Mr Bandt said fire authorities had made the point in recent days that it was harder to do effective backburning because fire seasons were getting longer due to climate change.
He said former and current fire chiefs had also made the point that the amount of backburning necessary to avoid catastrophic fires was becoming impractical because of increasing drought.
But RN Breakfast host Hamish Macdonald brought the conversation back to criticisms made by Mr Joyce.
“Do you acknowledge that the fire authorities are having difficulties getting into national parks to do backburning at appropriate times?” Macdonald asked.
Mr Bandt responded: “I’ve listened very closely to what fire authorities have been saying over recent days and I have not heard them say that that is their primary problem”.
Macdonald hit back with: “Have you heard them say that it is a problem?”
Mr Bandt tried to steer the conversation on to the comments about “unprecedented” conditions but Macdonald pulled him back.
“I appreciate that you are trying to take this conversation elsewhere,” Macdonald said.
“But I am seeking a pretty direct answer to this question, and that is whether you acknowledge that there are problems for the fire authorities getting into national parks, to do the backburning when they have the opportunity?
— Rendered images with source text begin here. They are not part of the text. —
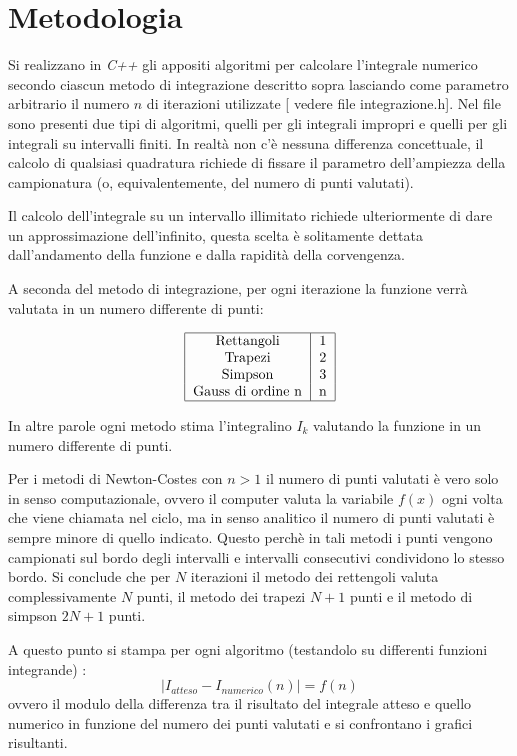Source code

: \documentclass{article}
\begin{document}
\section{Metodologia}
Si realizzano in \emph{C++} gli appositi algoritmi per calcolare l'integrale numerico secondo ciascun metodo di integrazione descritto sopra lasciando come parametro arbitrario il numero $n$ di iterazioni utilizzate [ vedere file integrazione.h].
Nel file sono presenti due tipi di algoritmi, quelli per gli integrali impropri e quelli per gli integrali su intervalli finiti. In realtà non c'è nessuna differenza concettuale, il calcolo di qualsiasi quadratura richiede di fissare il parametro dell'ampiezza della campionatura (o, equivalentemente, del numero di punti valutati). 

Il calcolo dell'integrale su un intervallo illimitato richiede ulteriormente di dare un approssimazione dell'infinito, questa scelta è solitamente dettata dall'andamento della funzione e dalla rapidità della corvengenza.

A seconda del metodo di integrazione, per ogni iterazione la funzione verrà valutata in un numero differente di punti:

\begin{displaymath}		
		\begin{tabular}{|c|c|}
		\hline
		\textrm{Rettangoli} & 1 \\
		\textrm{Trapezi} & 2 \\
		\textrm{Simpson} & 3 \\
		\textrm{Gauss di ordine n} & n \\
		\hline
		\end{tabular} 
\end{displaymath}

In altre parole ogni metodo stima l'integralino $I_{k}$ valutando la funzione in un numero differente di punti.

Per i metodi di Newton-Costes con $n>1$ il numero di punti valutati è vero solo in senso computazionale, ovvero il computer valuta la variabile $f(x)$ ogni volta che viene chiamata nel ciclo, ma in senso analitico il numero di punti valutati è sempre minore di quello indicato. Questo perchè in tali metodi i punti vengono campionati sul bordo degli intervalli e intervalli consecutivi condividono lo stesso bordo. Si conclude che per $N$ iterazioni il metodo dei rettengoli valuta complessivamente $N$ punti, il metodo dei trapezi $N+1$ punti e il metodo di simpson $2N+1$ punti. 

A questo punto si stampa per ogni algoritmo (testandolo su differenti funzioni integrande) :
$$\mid I_{atteso}-I_{numerico}(n)\mid = f(n)$$
ovvero il  modulo della differenza tra il risultato del integrale atteso e quello numerico in funzione del numero dei punti valutati e si confrontano i grafici risultanti.
\end{document}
It may not be the primary cause that’s been outlined to you, but do you accept that it is part of the problem?”
Mr Bandt answered: “We support effective backburning strategies guided by the fire authorities, so if the fire authorities have something to say on that point, of course we’ll listen.
“But we are not in power in the NSW Government, the Liberal Government is in power there, so if people like Barnaby Joyce have got concerns they should direct them to there.”
While many people use the terms interchangeably, hazard reduction is done ahead of bushfire season to reduce the intensity of fires if they do happen, while backburning is done as a last resort to stop a fire that’s already burning.
A Qld Dept of Environment and Science (DES) spokesperson said the agency had worked to reduce fuel loads and minimise the impact from fires by carrying out planned burns.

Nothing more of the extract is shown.